Communism was discredited by the horrors of Russian experiment and the insanity of regimes such as Maoist China and North Korea. Through the experiment of communism, we now know what is not communism. The price of this education was high.

It is amazing how a political and pragmatic genius like Lenin was able to combine two incompatible things - real politics with utopian ideology. But human history is not a simple one-dimensional thing.

Human lack of understanding of history and its trendings is explicable. We tend to see straightforward. Complexity can be understood by men only through short logical steps - from simple mathematical/geometrical/empirical formulas to growing into rational systems causes and effects.
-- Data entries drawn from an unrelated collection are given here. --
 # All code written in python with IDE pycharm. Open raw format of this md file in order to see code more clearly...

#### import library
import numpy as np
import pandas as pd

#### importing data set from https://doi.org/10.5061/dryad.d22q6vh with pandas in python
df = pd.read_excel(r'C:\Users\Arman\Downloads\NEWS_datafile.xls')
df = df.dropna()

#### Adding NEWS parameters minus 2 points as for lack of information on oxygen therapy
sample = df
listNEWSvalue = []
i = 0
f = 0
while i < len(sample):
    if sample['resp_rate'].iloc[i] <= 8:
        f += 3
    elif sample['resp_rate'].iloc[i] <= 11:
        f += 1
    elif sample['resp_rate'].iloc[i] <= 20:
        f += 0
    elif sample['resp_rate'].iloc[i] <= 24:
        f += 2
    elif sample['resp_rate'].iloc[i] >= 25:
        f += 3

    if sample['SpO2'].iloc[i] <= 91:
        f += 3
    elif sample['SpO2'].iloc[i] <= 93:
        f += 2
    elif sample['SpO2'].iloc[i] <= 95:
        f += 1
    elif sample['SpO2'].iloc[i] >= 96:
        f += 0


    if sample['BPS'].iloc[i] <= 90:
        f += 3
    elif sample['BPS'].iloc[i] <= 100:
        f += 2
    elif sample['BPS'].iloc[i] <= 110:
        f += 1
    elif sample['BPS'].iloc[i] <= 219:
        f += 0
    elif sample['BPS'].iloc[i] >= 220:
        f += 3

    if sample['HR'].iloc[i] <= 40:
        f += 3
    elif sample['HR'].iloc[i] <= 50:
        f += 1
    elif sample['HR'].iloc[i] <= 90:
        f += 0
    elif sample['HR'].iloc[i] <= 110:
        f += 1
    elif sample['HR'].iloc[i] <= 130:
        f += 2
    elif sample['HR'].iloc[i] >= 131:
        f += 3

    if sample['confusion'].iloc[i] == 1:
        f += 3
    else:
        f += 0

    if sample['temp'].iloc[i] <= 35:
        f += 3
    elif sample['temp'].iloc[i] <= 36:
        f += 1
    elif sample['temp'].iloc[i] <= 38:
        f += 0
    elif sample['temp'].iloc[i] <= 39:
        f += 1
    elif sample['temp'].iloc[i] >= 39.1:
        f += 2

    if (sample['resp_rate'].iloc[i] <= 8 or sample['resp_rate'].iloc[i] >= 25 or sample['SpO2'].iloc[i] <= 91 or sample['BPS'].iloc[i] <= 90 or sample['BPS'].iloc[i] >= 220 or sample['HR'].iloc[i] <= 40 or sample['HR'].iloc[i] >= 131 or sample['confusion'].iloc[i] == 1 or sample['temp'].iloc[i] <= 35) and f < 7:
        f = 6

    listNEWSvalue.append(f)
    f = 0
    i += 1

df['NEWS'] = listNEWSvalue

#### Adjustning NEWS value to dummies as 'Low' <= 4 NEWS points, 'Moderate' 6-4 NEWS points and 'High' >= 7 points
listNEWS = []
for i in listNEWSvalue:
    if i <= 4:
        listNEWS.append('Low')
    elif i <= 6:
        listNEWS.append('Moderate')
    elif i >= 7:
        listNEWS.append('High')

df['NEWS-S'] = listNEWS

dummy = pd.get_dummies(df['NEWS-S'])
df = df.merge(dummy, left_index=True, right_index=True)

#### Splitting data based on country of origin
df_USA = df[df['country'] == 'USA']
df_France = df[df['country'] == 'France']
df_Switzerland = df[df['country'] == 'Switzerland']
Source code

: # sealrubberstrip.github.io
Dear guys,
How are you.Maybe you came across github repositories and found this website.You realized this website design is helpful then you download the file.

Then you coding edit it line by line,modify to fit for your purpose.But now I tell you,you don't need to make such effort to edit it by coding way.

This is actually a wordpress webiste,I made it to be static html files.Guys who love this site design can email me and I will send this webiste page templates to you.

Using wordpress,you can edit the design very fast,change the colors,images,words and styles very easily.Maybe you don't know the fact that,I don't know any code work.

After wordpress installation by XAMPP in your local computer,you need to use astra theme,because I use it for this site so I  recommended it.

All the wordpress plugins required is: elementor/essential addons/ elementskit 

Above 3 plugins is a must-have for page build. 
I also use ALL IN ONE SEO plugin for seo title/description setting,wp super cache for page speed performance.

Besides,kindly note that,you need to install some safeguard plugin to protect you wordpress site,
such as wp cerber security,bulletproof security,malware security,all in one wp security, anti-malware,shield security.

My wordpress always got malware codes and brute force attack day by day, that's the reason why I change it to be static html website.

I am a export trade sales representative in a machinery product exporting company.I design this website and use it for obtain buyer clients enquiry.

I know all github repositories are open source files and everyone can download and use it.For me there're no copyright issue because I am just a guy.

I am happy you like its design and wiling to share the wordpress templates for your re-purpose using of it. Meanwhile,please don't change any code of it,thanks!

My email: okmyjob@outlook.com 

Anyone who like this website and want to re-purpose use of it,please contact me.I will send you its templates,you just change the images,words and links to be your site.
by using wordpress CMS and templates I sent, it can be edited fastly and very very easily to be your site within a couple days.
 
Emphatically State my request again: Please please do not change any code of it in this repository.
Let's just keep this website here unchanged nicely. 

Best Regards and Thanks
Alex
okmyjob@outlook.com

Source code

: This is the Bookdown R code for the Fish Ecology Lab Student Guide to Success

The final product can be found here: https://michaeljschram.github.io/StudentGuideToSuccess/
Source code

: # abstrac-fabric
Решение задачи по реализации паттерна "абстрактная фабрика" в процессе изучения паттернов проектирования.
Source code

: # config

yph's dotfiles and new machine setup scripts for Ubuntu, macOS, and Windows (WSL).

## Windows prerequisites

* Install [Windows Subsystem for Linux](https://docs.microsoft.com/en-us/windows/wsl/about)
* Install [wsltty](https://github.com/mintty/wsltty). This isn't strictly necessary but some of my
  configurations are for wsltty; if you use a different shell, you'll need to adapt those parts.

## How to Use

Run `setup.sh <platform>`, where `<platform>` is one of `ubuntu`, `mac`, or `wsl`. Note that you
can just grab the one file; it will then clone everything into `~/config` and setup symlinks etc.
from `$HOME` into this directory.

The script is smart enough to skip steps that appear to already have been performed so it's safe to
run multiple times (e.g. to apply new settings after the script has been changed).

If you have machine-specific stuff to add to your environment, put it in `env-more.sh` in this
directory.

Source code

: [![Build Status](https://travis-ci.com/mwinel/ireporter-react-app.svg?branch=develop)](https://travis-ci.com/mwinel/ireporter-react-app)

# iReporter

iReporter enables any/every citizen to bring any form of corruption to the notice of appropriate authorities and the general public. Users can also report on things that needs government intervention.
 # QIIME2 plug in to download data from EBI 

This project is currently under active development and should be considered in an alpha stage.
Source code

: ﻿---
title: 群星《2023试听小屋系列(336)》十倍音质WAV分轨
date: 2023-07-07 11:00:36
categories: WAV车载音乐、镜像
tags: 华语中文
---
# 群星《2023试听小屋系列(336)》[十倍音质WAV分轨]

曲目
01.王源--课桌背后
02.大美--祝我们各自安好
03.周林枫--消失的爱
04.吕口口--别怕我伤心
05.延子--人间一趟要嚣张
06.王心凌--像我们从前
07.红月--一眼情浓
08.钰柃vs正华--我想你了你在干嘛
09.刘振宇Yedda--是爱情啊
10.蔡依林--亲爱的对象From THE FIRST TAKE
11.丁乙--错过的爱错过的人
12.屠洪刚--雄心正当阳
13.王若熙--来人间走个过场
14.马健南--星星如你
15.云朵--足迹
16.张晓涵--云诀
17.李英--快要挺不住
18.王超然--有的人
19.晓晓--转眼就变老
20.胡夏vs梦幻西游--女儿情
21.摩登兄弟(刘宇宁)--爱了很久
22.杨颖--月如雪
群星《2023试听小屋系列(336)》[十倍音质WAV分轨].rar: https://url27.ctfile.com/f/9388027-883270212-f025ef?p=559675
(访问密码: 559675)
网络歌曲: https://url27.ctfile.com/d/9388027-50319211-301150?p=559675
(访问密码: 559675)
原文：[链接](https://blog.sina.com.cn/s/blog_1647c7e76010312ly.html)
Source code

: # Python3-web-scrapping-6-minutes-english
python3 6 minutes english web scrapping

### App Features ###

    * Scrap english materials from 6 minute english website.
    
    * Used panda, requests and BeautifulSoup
As Descartes vowed, "I will put everything under question, and I will start from the simple to grasp the complex." But history and social world are not mathematical formulas. And never will be. In history there are no dimensions, nor space, but time, passions and actions. And history will continue to surprise us.

Marx did not expect and did not want his theory to be tested on the most backward European society. In 1917, few expected the appearance and survival of the "communist" state. The Bolshevik revolution was a surprise. Meanwhile, it was a logical surprise, and in a way, if we close our eyes for the terror and its victims, a surprise indispensible for the human experience. Because today nobody will claim that communism, the idea of communism in its pure, ideal form, can be achieved through terror.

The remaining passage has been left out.